Komparasi yang melibatkan keduanya berkelindan semakin laju tatkala AS Monaco, kesebelasan yang pernah diperkuat Henry saat ketika muda, merekrutnya dari Lyon. Dan layaknya Henry, aksi-aksi impresif juga berhasil dipertontonkan Martial selama mengenakan kostum merah-putih khas Monaco. Uniknya, saat masih berseragam Les Monegasques pula, Martial dan Henry beroleh debut memakai baju tim nasional Prancis.

Ketika Martial memilih Inggris guna bergabung dengan Manchester United buat melanjutkan karier, khalayak ramai pun semakin lantang menyebut bahwa ia coba mengekor jejak karier Henry. Namun di titik ini, ada satu jurang pemisah di antara keduanya lantaran Henry memilih Arsenal sebagai pelabuhannya di Negeri Ratu Elizabeth.

Tak sekadar itu karena bentang karier Henry bareng The Gunners berjalan amat menyenangkan.
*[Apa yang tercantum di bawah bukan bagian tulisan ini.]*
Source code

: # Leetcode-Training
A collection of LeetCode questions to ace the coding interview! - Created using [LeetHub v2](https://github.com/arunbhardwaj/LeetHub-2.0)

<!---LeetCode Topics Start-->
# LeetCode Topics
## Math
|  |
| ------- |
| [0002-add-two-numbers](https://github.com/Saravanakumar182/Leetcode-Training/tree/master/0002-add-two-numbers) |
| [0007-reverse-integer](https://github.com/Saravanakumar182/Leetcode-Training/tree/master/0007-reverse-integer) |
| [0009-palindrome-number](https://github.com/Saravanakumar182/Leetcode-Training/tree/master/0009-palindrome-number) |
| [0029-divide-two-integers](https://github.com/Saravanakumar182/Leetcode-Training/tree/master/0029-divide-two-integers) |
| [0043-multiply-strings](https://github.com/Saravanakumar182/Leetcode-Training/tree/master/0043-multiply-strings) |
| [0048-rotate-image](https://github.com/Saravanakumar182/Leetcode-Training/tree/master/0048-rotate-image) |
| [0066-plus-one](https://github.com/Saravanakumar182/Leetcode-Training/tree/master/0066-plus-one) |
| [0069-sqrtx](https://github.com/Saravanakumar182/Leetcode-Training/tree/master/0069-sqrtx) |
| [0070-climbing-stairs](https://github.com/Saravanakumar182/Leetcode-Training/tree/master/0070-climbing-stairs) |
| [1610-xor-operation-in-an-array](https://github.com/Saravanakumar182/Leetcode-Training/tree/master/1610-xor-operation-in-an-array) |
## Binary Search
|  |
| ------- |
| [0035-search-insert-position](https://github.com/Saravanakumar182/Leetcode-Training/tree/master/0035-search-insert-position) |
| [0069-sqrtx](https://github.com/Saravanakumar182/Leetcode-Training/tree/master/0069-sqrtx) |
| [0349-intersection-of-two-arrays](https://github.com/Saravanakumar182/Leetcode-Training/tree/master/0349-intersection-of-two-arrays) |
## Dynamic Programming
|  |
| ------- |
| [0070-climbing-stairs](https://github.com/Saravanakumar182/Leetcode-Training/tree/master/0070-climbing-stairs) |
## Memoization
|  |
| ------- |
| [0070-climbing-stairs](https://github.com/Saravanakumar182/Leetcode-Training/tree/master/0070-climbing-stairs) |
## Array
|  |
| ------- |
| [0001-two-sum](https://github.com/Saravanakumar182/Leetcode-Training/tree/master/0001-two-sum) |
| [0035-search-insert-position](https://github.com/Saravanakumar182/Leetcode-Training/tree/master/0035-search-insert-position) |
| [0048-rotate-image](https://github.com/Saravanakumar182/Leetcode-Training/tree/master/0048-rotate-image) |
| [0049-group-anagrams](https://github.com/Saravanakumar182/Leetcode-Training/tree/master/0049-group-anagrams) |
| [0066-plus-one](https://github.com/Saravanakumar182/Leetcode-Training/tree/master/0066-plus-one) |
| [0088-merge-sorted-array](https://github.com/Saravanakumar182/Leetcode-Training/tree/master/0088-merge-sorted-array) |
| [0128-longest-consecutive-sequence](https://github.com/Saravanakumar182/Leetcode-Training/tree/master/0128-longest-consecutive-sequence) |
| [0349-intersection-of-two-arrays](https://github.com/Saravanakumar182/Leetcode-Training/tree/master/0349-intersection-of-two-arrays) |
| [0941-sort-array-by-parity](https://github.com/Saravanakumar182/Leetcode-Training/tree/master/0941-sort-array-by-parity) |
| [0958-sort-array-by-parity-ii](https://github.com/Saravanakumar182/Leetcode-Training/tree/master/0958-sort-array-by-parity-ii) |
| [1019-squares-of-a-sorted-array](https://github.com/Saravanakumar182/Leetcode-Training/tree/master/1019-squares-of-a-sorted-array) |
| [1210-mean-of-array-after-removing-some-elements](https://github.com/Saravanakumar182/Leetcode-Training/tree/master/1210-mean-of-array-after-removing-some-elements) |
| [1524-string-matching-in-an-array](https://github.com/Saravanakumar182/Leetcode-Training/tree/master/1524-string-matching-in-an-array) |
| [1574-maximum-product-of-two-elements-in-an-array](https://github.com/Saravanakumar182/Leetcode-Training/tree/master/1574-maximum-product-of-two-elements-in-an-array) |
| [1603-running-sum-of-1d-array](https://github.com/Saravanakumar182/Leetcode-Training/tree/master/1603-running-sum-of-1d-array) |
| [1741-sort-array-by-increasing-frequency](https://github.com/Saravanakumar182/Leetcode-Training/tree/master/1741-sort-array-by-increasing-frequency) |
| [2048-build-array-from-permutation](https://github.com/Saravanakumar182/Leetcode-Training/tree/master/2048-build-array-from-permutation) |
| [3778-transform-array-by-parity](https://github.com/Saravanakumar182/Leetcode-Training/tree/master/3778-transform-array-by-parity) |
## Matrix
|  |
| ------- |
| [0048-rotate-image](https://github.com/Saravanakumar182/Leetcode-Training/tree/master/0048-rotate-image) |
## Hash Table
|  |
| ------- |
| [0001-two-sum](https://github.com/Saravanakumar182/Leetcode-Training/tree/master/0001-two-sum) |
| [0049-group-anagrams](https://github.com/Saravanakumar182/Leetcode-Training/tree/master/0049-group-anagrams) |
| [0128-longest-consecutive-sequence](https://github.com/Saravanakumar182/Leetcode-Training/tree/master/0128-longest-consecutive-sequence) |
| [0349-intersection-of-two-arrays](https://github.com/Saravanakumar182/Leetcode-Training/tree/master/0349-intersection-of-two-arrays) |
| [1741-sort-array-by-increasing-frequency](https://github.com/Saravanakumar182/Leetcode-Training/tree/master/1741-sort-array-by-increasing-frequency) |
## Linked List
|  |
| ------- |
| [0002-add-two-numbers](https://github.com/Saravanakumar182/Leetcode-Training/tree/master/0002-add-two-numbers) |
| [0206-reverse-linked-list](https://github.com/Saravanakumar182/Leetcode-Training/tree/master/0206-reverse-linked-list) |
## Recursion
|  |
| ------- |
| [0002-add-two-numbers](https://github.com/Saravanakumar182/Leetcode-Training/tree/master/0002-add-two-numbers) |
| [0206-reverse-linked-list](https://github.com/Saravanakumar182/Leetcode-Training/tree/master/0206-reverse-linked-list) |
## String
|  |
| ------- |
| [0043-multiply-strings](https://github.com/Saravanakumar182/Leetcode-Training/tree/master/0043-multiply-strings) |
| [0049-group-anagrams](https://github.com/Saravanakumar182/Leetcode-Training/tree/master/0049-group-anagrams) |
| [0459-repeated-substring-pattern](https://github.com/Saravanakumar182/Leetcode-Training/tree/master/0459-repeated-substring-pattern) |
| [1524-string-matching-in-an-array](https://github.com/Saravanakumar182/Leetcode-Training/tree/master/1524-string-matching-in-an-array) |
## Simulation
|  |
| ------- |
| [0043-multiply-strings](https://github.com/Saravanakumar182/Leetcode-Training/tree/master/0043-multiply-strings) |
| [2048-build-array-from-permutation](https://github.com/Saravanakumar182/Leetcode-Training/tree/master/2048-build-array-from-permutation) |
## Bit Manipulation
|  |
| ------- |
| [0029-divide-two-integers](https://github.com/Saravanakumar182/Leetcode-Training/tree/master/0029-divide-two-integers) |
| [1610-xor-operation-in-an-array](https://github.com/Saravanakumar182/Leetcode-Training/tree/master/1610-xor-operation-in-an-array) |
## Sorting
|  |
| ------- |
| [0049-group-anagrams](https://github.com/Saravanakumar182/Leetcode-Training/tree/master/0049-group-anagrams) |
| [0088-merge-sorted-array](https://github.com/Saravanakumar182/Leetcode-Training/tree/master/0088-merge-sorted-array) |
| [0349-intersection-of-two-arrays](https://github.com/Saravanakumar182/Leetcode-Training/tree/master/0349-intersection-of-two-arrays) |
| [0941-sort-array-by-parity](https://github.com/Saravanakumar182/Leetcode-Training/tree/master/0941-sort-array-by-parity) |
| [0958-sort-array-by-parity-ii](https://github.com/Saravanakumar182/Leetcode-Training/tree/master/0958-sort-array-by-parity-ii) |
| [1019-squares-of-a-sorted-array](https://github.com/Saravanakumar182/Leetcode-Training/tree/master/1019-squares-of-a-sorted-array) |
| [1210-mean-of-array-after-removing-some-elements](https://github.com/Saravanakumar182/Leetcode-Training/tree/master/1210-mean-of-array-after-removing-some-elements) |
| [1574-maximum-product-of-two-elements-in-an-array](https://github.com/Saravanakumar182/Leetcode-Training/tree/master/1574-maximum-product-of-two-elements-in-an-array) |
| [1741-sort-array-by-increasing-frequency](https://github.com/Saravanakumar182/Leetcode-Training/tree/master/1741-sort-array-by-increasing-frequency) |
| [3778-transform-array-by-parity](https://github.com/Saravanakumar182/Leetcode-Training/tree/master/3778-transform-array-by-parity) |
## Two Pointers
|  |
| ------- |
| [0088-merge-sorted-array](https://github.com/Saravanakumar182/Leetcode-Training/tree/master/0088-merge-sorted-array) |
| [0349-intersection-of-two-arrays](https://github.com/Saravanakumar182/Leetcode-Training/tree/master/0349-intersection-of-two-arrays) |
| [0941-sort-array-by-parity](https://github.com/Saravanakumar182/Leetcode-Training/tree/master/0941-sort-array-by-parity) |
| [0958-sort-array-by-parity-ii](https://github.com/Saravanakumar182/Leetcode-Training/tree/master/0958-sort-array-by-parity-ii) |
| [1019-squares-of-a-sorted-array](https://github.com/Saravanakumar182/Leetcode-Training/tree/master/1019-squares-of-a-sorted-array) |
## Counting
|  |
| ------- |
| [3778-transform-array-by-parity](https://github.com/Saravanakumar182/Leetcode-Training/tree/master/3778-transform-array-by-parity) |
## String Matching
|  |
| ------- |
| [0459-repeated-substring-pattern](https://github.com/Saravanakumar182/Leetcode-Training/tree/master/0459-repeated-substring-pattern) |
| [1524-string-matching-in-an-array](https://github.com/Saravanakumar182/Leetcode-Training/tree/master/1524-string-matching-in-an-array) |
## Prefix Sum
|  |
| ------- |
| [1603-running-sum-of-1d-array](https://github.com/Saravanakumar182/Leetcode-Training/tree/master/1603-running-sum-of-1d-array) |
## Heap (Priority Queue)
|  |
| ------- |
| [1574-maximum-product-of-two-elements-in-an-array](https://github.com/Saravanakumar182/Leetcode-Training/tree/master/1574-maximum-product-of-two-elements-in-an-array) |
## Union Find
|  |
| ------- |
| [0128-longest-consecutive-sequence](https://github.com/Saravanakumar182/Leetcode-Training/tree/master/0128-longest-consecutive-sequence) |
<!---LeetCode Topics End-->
Selain menyumbang 228 gol dari 376 penampilan (menahbiskannya sebagai pencetak gol terbanyak Arsenal sepanjang masa) pada seluruh kompetisi, ia juga berkontribusi atas masing-masing dua titel Liga Primer Inggris, Piala FA, dan Community Shield. Fans setia Arsenal pun mendapuk Henry, dalam sebuah survey yang dilakukan laman resmi klub medio 2008 silam, sebagai pemain terbaik The Gunners sepanjang sejarah.

Prestasi jempolan Henry di tanah Inggris bukan sesuatu yang mudah direplikasi Martial atau bahkan pemain lain dengan kualitas super. Pemuda kelahiran Massy tersebut kudu berjuang semaksimal mungkin guna melakukannya. Berhasil mencaplok beraneka gelar bersama United (sejauh ini dirinya telah mengecup masing-masing sebiji Piala FA, Piala Liga, Community Shield dan Liga Europa) akan mengharumkan nama Martial. Apalagi kalau kepala dan kakinya ikut-ikutan rajin melesakkan gol demi gol.

Henry adalah Henry, Martial adalah Martial. Namun jejak fenomenal Henry hanya bisa diikuti oleh pemain yang juga fenomenal. Mampukah Martial masuk ke dalam kategori tersebut? Barangkali cuma waktu yang dapat menjawabnya. Satu hal yang pasti, tanpa kerja keras dan pembuktian di atas lapangan bareng The Red Devils, alih-alih dipuji sebagai pengekor jejak yang brilian, sepanjang waktu Martial bakal dicerca sebagai bayang-bayang semu Henry belaka.